### LISTED RECORDS
▬▬▬▬▬▬

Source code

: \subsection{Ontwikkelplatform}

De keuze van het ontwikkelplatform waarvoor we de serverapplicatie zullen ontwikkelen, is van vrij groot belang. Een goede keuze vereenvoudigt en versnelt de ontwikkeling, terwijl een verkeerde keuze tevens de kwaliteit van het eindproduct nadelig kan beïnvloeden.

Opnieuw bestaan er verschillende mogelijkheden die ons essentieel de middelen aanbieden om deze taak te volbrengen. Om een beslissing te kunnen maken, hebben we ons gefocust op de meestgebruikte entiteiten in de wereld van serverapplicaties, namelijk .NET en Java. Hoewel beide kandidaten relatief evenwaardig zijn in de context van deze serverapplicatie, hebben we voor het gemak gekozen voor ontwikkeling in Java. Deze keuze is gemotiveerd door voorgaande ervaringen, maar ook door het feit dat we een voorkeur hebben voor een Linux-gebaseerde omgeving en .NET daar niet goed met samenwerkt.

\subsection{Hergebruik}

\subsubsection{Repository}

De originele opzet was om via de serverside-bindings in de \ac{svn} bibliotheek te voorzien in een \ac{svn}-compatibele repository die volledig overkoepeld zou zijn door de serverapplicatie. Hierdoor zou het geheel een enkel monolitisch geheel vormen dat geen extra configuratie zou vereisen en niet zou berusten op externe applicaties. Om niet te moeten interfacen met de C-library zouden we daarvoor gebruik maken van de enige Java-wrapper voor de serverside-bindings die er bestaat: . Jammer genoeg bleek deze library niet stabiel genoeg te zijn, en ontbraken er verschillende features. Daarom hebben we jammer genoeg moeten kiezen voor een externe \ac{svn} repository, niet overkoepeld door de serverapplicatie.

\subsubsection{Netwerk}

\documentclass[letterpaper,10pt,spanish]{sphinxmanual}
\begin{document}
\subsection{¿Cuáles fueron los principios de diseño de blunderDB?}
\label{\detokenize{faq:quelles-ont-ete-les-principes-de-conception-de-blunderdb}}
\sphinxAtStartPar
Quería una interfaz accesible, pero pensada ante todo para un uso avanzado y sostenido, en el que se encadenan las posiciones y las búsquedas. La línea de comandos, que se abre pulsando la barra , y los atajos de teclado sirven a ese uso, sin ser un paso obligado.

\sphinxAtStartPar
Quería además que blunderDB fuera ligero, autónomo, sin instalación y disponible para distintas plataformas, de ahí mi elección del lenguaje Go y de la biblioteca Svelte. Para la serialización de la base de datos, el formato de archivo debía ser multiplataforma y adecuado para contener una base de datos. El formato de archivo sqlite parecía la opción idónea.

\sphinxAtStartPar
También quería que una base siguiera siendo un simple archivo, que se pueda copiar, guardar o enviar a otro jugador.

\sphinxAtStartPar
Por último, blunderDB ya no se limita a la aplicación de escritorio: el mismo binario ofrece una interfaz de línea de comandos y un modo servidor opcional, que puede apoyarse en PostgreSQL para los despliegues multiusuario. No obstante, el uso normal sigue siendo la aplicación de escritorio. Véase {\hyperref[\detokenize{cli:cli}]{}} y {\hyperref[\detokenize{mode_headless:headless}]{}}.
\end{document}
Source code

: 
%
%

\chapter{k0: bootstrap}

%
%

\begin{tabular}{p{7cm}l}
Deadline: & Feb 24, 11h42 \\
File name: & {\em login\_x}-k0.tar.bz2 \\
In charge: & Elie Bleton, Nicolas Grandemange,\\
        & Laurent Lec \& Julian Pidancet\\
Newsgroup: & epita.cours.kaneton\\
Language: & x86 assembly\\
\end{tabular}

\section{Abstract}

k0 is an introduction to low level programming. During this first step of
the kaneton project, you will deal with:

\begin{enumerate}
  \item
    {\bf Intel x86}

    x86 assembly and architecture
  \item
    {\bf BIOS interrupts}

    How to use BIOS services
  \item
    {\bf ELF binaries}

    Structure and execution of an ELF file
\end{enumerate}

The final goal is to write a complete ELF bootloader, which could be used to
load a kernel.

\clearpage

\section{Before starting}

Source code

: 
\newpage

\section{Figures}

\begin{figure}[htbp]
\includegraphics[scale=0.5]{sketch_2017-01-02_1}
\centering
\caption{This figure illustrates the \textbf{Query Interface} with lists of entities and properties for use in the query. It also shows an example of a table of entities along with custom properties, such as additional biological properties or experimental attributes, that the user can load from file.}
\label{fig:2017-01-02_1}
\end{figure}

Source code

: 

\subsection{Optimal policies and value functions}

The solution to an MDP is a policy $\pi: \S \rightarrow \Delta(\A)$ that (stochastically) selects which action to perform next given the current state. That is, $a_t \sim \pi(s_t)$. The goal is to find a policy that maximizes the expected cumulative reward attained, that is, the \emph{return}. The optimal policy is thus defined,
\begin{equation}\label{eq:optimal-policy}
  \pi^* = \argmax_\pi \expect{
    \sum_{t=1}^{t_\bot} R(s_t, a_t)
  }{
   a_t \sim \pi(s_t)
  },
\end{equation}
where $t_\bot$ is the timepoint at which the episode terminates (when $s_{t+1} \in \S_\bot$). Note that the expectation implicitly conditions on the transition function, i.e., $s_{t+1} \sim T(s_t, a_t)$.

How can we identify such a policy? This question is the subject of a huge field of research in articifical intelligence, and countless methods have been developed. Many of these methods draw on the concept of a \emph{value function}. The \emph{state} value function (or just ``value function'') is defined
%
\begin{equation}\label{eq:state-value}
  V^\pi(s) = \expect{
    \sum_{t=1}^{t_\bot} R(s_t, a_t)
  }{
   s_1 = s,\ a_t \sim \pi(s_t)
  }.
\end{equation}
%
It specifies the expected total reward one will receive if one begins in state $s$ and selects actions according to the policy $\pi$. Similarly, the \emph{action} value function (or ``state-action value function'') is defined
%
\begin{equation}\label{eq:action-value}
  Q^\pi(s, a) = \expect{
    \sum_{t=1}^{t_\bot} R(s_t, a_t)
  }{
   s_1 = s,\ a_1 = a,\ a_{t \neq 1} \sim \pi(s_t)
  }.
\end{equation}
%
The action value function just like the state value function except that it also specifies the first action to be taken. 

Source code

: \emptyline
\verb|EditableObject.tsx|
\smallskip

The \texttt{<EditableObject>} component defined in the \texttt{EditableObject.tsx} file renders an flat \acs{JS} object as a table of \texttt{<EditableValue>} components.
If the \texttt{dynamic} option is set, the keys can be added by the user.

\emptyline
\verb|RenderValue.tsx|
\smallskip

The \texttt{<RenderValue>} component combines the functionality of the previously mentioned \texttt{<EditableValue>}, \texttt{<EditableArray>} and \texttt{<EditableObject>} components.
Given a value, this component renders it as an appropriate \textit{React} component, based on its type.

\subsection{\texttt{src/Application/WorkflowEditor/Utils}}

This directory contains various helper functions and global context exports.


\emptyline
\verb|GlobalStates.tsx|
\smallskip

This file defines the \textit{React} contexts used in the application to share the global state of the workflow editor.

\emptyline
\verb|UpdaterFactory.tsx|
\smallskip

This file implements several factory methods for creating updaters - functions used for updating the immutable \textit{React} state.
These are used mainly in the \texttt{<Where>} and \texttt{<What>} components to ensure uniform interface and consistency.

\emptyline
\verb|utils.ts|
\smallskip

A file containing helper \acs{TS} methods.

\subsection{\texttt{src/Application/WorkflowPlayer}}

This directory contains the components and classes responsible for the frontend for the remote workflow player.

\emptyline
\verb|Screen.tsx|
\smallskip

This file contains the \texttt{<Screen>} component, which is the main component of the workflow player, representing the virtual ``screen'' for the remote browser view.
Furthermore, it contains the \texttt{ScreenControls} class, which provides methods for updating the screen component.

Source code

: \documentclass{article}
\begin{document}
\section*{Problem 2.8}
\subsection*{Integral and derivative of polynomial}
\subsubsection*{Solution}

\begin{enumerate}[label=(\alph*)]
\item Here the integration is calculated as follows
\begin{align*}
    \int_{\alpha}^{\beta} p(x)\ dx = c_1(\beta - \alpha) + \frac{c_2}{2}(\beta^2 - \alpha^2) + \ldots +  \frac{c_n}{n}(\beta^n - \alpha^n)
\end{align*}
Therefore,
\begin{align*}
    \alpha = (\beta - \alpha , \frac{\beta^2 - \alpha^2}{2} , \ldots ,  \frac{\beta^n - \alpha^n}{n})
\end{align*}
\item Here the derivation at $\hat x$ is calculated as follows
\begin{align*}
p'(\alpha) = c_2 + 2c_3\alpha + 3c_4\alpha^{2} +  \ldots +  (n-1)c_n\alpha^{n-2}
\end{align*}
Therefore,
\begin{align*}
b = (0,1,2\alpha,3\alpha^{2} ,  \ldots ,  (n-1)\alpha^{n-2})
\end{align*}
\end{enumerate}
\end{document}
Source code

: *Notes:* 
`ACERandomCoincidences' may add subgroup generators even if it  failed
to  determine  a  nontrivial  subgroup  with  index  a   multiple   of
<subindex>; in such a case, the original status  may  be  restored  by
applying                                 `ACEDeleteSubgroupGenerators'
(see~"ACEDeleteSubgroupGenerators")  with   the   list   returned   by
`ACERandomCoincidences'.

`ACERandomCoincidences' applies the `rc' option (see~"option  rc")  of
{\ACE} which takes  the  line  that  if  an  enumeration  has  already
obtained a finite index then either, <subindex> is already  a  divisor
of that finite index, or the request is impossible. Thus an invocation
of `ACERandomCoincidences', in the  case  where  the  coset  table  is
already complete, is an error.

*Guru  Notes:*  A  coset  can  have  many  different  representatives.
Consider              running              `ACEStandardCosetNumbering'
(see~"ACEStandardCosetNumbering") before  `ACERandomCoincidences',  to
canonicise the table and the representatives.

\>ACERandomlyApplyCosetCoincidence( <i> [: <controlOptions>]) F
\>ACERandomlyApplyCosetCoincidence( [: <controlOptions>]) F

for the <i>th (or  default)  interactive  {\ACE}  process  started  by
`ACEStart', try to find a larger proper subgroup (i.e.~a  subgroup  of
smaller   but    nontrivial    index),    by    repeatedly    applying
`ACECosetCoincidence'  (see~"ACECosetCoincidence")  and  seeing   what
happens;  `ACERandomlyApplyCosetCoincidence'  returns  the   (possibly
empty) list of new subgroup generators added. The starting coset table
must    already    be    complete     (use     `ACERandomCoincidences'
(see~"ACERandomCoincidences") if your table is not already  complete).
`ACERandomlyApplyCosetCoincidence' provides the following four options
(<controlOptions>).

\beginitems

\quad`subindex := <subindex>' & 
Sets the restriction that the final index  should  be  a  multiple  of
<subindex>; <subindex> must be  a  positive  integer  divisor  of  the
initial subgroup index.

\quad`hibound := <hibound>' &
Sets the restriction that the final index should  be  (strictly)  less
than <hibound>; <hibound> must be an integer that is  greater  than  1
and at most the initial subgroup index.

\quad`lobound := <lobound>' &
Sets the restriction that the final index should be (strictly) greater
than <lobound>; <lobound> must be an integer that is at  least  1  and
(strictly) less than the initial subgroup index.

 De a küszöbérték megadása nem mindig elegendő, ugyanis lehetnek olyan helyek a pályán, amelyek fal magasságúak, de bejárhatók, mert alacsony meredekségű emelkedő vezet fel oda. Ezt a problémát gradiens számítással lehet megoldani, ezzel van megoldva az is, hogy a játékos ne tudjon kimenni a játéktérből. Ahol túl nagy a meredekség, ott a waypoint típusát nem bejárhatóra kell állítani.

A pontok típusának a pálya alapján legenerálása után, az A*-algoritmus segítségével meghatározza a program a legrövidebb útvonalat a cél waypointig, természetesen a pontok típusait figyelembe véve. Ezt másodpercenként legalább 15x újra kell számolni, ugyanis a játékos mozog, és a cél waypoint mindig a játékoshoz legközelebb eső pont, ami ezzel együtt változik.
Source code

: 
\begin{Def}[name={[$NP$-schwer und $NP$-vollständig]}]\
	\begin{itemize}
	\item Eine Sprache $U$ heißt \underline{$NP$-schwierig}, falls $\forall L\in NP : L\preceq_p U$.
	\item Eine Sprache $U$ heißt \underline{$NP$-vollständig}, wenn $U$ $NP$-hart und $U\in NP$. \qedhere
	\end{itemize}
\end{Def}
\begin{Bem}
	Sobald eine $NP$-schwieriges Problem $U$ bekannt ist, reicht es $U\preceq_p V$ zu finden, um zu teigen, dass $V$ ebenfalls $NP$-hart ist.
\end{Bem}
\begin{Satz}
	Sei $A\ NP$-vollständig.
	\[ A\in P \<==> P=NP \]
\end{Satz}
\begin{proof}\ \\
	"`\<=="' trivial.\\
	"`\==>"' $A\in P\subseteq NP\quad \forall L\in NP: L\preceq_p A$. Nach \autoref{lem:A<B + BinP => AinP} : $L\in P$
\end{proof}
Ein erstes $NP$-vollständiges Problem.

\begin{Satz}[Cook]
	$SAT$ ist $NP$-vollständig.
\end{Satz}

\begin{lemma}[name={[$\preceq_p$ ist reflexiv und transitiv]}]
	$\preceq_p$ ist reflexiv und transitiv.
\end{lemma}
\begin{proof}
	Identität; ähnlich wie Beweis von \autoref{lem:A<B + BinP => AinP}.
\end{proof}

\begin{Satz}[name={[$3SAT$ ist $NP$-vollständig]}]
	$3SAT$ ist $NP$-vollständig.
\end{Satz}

▬▬▬▬▬▬

Your answer must be the lines from the one with "P\subseteq NP\quad \forall" through the last line of the data, repeated exactly and with nothing else.

### RESPONSE BOX
	"`\==>"' $A\in P\subseteq NP\quad \forall L\in NP: L\preceq_p A$. Nach \autoref{lem:A<B + BinP => AinP} : $L\in P$
\end{proof}
Ein erstes $NP$-vollständiges Problem.

\begin{Satz}[Cook]
	$SAT$ ist $NP$-vollständig.
\end{Satz}

\begin{lemma}[name={[$\preceq_p$ ist reflexiv und transitiv]}]
	$\preceq_p$ ist reflexiv und transitiv.
\end{lemma}
\begin{proof}
	Identität; ähnlich wie Beweis von \autoref{lem:A<B + BinP => AinP}.
\end{proof}

\begin{Satz}[name={[$3SAT$ ist $NP$-vollständig]}]
	$3SAT$ ist $NP$-vollständig.
\end{Satz}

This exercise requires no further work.